### Document images with source code
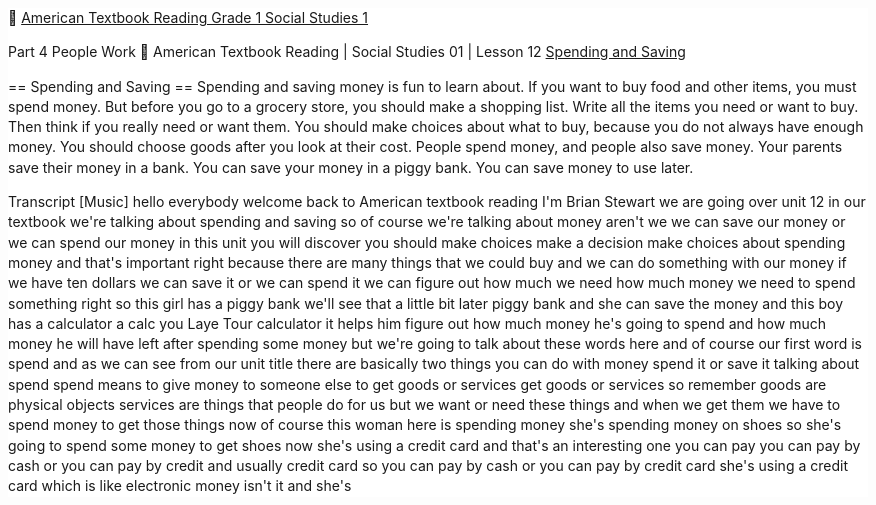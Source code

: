 💓 [American Textbook Reading Grade 1 Social Studies 1](https://www.youtube.com/playlist?list=PLORqQa0DiANFtzI0DEge060Wxm9H0oNlW)

Part 4 People Work
💓 American Textbook Reading |  Social Studies 01 | Lesson 12
[Spending and Saving](https://youtu.be/d88wZfTrxWE​)

== Spending and Saving ==
Spending and saving money is fun to learn about. If you want to buy food and other items, you must spend money. But before you go to a grocery store, you should make a shopping list. Write all the items you need or want to buy. Then think if you really need or want them. You should make choices about what to buy, because you do not always have enough money. You should choose goods after you look at their cost. People spend money, and people also save money.  Your parents save their money in a bank. You can save your money in a piggy bank. You can save money to use later.


Transcript
[Music]
hello everybody welcome back to American
textbook reading I'm Brian Stewart we
are going over unit 12 in our textbook
we're talking about spending and saving
so of course we're talking about money
aren't we we can save our money or we
can spend our money in this unit you
will discover you should make choices
make a decision make choices about
spending money and that's important
right because there are many things that
we could buy and we can do something
with our money if we have ten dollars we
can save it or we can spend it we can
figure out how much we need how much
money we need to spend something right
so this girl has a piggy bank we'll see
that a little bit later piggy bank and
she can save the money and this boy has
a calculator a calc you Laye Tour
calculator it helps him figure out how
much money he's going to spend and how
much money he will have left after
spending some money but we're going to
talk about these words here and of
course our first word is spend and as we
can see from our unit title there are
basically two things you can do with
money spend it or save it talking about
spend spend means to give money to
someone else to get goods or services
get goods or services so remember goods
are physical objects services are things
that people do for us but we want or
need these things and when we get them
we have to spend money to get those
things now of course this woman here is
spending money she's spending money on
shoes so she's going to spend some money
to get shoes now she's using a credit
card and that's an interesting one you
can pay you can pay by cash or you can
pay by credit
and usually credit card so you can pay
by cash or you can pay by credit card
she's using a credit card which is like
electronic money isn't it and she's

### AIM OF THE TASK
Copy out only the lines of the records above from the one with "get goods or services so remember goods" through the one with "things now of course this woman here is", exactly as they stand, both included.

### REPLY TO THE TASK
get goods or services so remember goods
are physical objects services are things
that people do for us but we want or
need these things and when we get them
we have to spend money to get those
things now of course this woman here is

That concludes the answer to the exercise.